┌────────

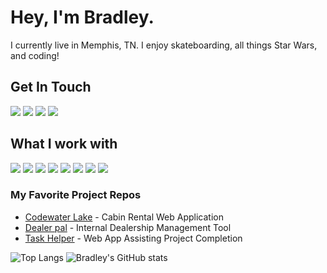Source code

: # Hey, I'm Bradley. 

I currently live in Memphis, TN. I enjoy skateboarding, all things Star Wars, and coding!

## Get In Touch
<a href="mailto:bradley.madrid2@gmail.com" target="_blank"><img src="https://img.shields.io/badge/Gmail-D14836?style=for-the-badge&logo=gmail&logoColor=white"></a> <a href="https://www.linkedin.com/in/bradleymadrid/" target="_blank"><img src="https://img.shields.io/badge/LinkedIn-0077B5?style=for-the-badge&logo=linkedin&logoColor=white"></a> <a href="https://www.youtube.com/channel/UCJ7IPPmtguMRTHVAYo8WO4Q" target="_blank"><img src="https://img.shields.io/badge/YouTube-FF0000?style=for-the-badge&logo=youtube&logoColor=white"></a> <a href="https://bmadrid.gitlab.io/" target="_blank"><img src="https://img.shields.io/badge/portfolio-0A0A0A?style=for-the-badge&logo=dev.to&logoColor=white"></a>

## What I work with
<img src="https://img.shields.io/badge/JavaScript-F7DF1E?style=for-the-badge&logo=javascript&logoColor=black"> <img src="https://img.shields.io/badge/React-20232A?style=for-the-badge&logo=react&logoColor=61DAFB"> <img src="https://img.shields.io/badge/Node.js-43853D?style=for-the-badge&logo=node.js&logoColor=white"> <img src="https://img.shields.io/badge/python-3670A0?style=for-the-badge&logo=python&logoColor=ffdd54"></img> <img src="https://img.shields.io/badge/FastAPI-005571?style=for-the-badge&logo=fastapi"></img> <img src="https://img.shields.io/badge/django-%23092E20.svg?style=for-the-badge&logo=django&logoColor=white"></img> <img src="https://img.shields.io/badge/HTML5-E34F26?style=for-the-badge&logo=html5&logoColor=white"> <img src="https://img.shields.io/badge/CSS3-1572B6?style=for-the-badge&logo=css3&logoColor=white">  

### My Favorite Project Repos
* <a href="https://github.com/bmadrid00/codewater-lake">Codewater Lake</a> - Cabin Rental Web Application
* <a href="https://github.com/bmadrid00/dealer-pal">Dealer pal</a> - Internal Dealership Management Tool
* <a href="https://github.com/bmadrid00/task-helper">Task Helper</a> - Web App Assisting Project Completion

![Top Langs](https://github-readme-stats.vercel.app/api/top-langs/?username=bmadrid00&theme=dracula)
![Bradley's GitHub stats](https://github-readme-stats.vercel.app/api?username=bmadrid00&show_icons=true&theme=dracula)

└────────

• **Required work**
Within the data, how many lines hold the word "href"? State the number alone.

• **Task result**
4